Start of Block

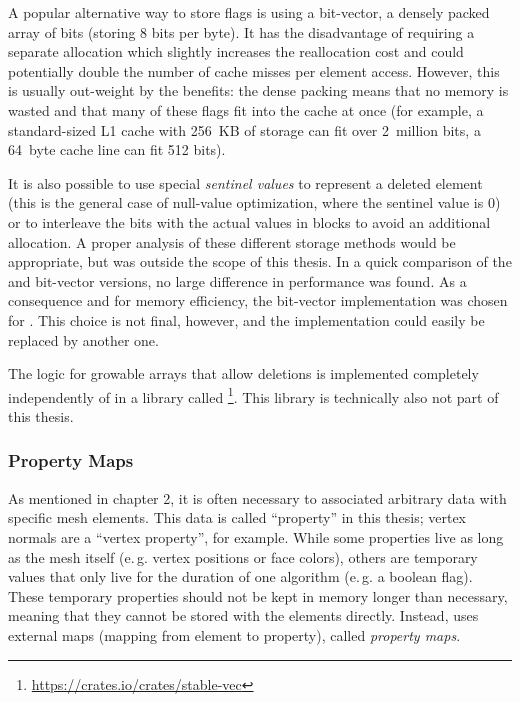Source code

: A popular alternative way to store  flags is using a bit-vector, a densely packed array of bits (storing 8 bits per byte).
It has the disadvantage of requiring a separate allocation which slightly increases the reallocation cost and could potentially double the number of cache misses per element access.
However, this is usually out-weight by the benefits:
the dense packing means that no memory is wasted and that many of these flags fit into the cache at once (for example, a standard-sized L1 cache with 256~KB of storage can fit over 2~million bits, a 64~byte cache line can fit 512 bits).

It is also possible to use special \emph{sentinel values} to represent a deleted element (this is the general case of null-value optimization, where the sentinel value is 0) or to interleave the bits with the actual values in blocks to avoid an additional allocation.
A proper analysis of these different storage methods would be appropriate, but was outside the scope of this thesis.
In a quick comparison of the  and bit-vector versions, no large difference in performance was found.
As a consequence and for memory efficiency, the bit-vector implementation was chosen for .
This choice is not final, however, and the implementation could easily be replaced by another one.

The logic for growable arrays that allow deletions is implemented completely independently of  in a library called \footnote{\url{https://crates.io/crates/stable-vec}}.
This library is technically also not part of this thesis.






\subsubsection*{Property Maps}

As mentioned in chapter 2, it is often necessary to associated arbitrary data with specific mesh elements.
This data is called \enquote{property} in this thesis; vertex normals are a \enquote{vertex property}, for example.
While some properties live as long as the mesh itself (e.\,g. vertex positions or face colors),  others are temporary values that only live for the duration of one algorithm (e.\,g. a boolean  flag).
These temporary properties should not be kept in memory longer than necessary, meaning that they cannot be stored with the elements directly.
Instead,  uses external maps (mapping from element to property), called \emph{property maps}.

End of Block

→ **WHAT NEEDS TO BE DONE**: Copy nothing but the lines from the start of the entries through the line with "As mentioned in". Write them out exactly, without pictures.

→ **TASK ANSWER**:
Source code

: A popular alternative way to store  flags is using a bit-vector, a densely packed array of bits (storing 8 bits per byte).
It has the disadvantage of requiring a separate allocation which slightly increases the reallocation cost and could potentially double the number of cache misses per element access.
However, this is usually out-weight by the benefits:
the dense packing means that no memory is wasted and that many of these flags fit into the cache at once (for example, a standard-sized L1 cache with 256~KB of storage can fit over 2~million bits, a 64~byte cache line can fit 512 bits).

It is also possible to use special \emph{sentinel values} to represent a deleted element (this is the general case of null-value optimization, where the sentinel value is 0) or to interleave the bits with the actual values in blocks to avoid an additional allocation.
A proper analysis of these different storage methods would be appropriate, but was outside the scope of this thesis.
In a quick comparison of the  and bit-vector versions, no large difference in performance was found.
As a consequence and for memory efficiency, the bit-vector implementation was chosen for .
This choice is not final, however, and the implementation could easily be replaced by another one.

The logic for growable arrays that allow deletions is implemented completely independently of  in a library called \footnote{\url{https://crates.io/crates/stable-vec}}.
This library is technically also not part of this thesis.






\subsubsection*{Property Maps}

As mentioned in chapter 2, it is often necessary to associated arbitrary data with specific mesh elements.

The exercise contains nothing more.